Ah, contestó, esa desventurada criatura que perdió la cabeza. Quizá, pero me temo que no parece probable. No tengo el de. Para eso hay que poseer un título de nobleza, y la triste verdad es que soy de todo menos noble. No recuerdo en absoluto por qué me encontraba allí. Alguien debió invitarme, pero hace mucho que se me fue de la memoria quién pudo ser. Ni siquiera me acuerdo de dónde se celebraba la fiesta –en el norte o en el centro de la ciudad, en un apartamento o en un loft– ni de mis motivos para aceptar la invitación en primer lugar, porque por aquella época tendía a evitar las grandes congregaciones de gente, harto del barullo de la multitud que habla mucho y dice poco, azorado por la timidez que me sobrevenía en presencia de personas desconocidas. Pero aquella noche, inexplicablemente, dije que sí, y acompañé a mi olvidado amigo adondequiera que me llevase.
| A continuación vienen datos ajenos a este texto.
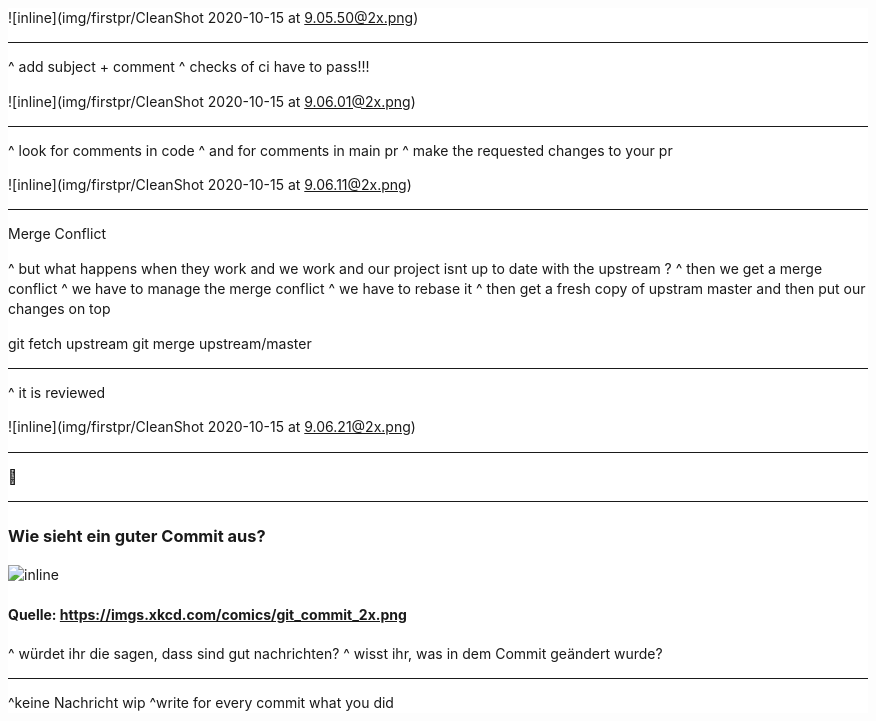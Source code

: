 ![inline](img/firstpr/CleanShot 2020-10-15 at 9.05.50@2x.png)

---

^ add subject + comment
^ checks of ci have to pass!!!

![inline](img/firstpr/CleanShot 2020-10-15 at 9.06.01@2x.png)


---

^ look for comments in code
^ and for comments in main pr
^ make the requested changes to your pr

![inline](img/firstpr/CleanShot 2020-10-15 at 9.06.11@2x.png)

---

Merge Conflict

^ but what happens when they work and we work and our project isnt up to date with the upstream ?
^ then we get a merge conflict
^ we have to manage the merge conflict
^ we have to rebase it
^ then get a fresh copy of upstram master and then put our changes on top


git fetch upstream
git merge upstream/master


---

^ it is reviewed

![inline](img/firstpr/CleanShot 2020-10-15 at 9.06.21@2x.png)

---

🎉

___

### Wie sieht ein guter Commit aus?

![inline](https://imgs.xkcd.com/comics/git_commit_2x.png)
#### Quelle: https://imgs.xkcd.com/comics/git_commit_2x.png
^ würdet ihr die sagen, dass sind gut nachrichten?
^ wisst ihr, was in dem Commit geändert wurde?

---
^keine Nachricht wip
^write for every commit what you did

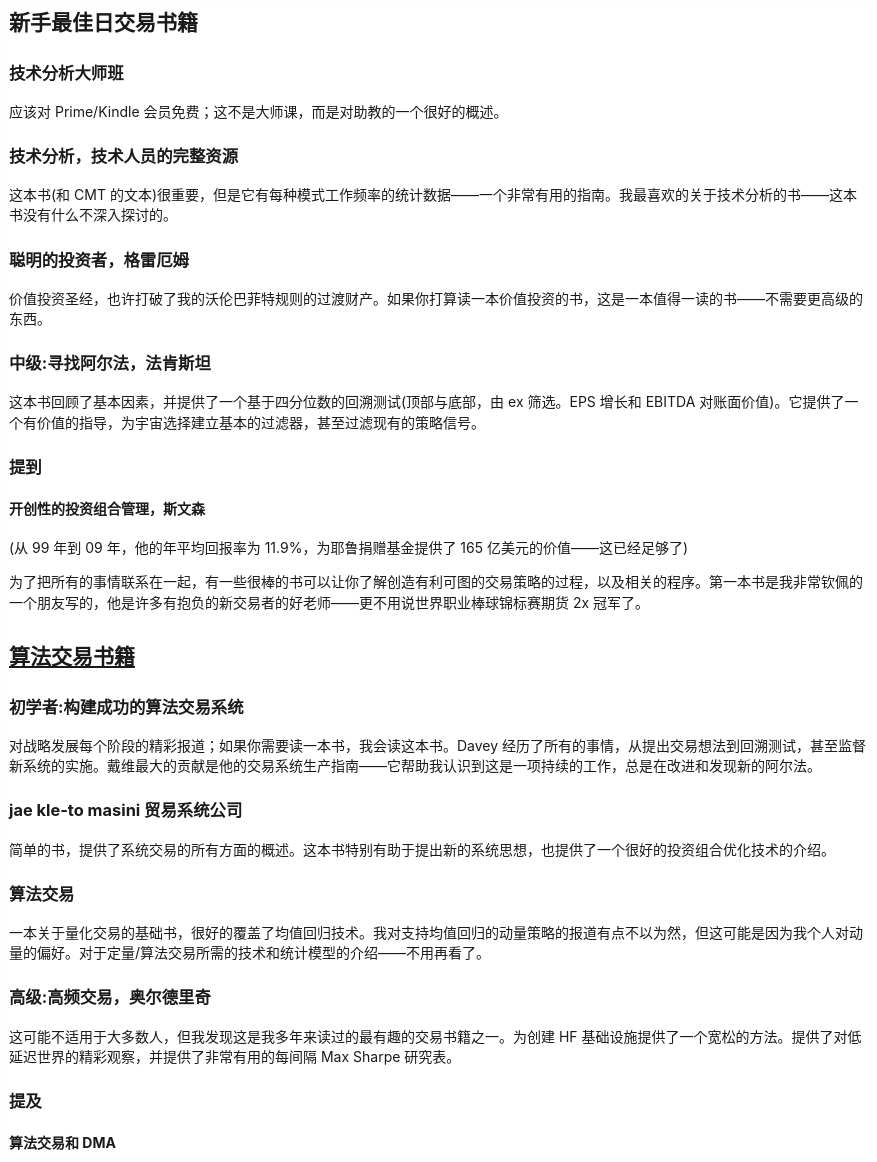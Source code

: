 ## 新手最佳日交易书籍

### 技术分析大师班

应该对 Prime/Kindle 会员免费；这不是大师课，而是对助教的一个很好的概述。

### 技术分析，技术人员的完整资源

这本书(和 CMT 的文本)很重要，但是它有每种模式工作频率的统计数据——一个非常有用的指南。我最喜欢的关于技术分析的书——这本书没有什么不深入探讨的。

### 聪明的投资者，格雷厄姆

价值投资圣经，也许打破了我的沃伦巴菲特规则的过渡财产。如果你打算读一本价值投资的书，这是一本值得一读的书——不需要更高级的东西。

### 中级:寻找阿尔法，法肯斯坦

这本书回顾了基本因素，并提供了一个基于四分位数的回溯测试(顶部与底部，由 ex 筛选。EPS 增长和 EBITDA 对账面价值)。它提供了一个有价值的指导，为宇宙选择建立基本的过滤器，甚至过滤现有的策略信号。

### 提到

#### 开创性的投资组合管理，斯文森

(从 99 年到 09 年，他的年平均回报率为 11.9%，为耶鲁捐赠基金提供了 165 亿美元的价值——这已经足够了)

为了把所有的事情联系在一起，有一些很棒的书可以让你了解创造有利可图的交易策略的过程，以及相关的程序。第一本书是我非常钦佩的一个朋友写的，他是许多有抱负的新交易者的好老师——更不用说世界职业棒球锦标赛期货 2x 冠军了。

## [算法交易书籍](https://blog.quantinsti.com/books-algorithmic-trading/)

### 初学者:构建成功的算法交易系统

对战略发展每个阶段的精彩报道；如果你需要读一本书，我会读这本书。Davey 经历了所有的事情，从提出交易想法到回溯测试，甚至监督新系统的实施。戴维最大的贡献是他的交易系统生产指南——它帮助我认识到这是一项持续的工作，总是在改进和发现新的阿尔法。

### jae kle-to masini 贸易系统公司

简单的书，提供了系统交易的所有方面的概述。这本书特别有助于提出新的系统思想，也提供了一个很好的投资组合优化技术的介绍。

### 算法交易

一本关于量化交易的基础书，很好的覆盖了均值回归技术。我对支持均值回归的动量策略的报道有点不以为然，但这可能是因为我个人对动量的偏好。对于定量/算法交易所需的技术和统计模型的介绍——不用再看了。

### 高级:高频交易，奥尔德里奇

这可能不适用于大多数人，但我发现这是我多年来读过的最有趣的交易书籍之一。为创建 HF 基础设施提供了一个宽松的方法。提供了对低延迟世界的精彩观察，并提供了非常有用的每间隔 Max Sharpe 研究表。

### 提及

#### 算法交易和 DMA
Lo que recuerdo es lo siguiente: en cierto momento de la velada, me encontré solo en un rincón de la estancia. Estaba fumando un cigarrillo mientras observaba a la gente, docenas y docenas de jóvenes cuerpos apiñados en los confines de aquel espacio, oyendo la estruendosa mezcla de palabras y risas, preguntándome qué demonios hacía allí y pensando que tal vez era hora de marcharme. Había un cenicero sobre un radiador a mi izquierda, y al volverme para apagar el pitillo vi que, sujeto en la palma de la mano de un desconocido, el receptáculo lleno de colillas se elevaba hacia mí. Sin que lo hubiera advertido, dos personas acababan de sentarse en el radiador, un hombre y una mujer, ambos mayores que yo, y sin duda con más años que ninguno de los que se encontraban en la habitación: él, alrededor de los treinta y cinco; ella, veintinueve o treinta.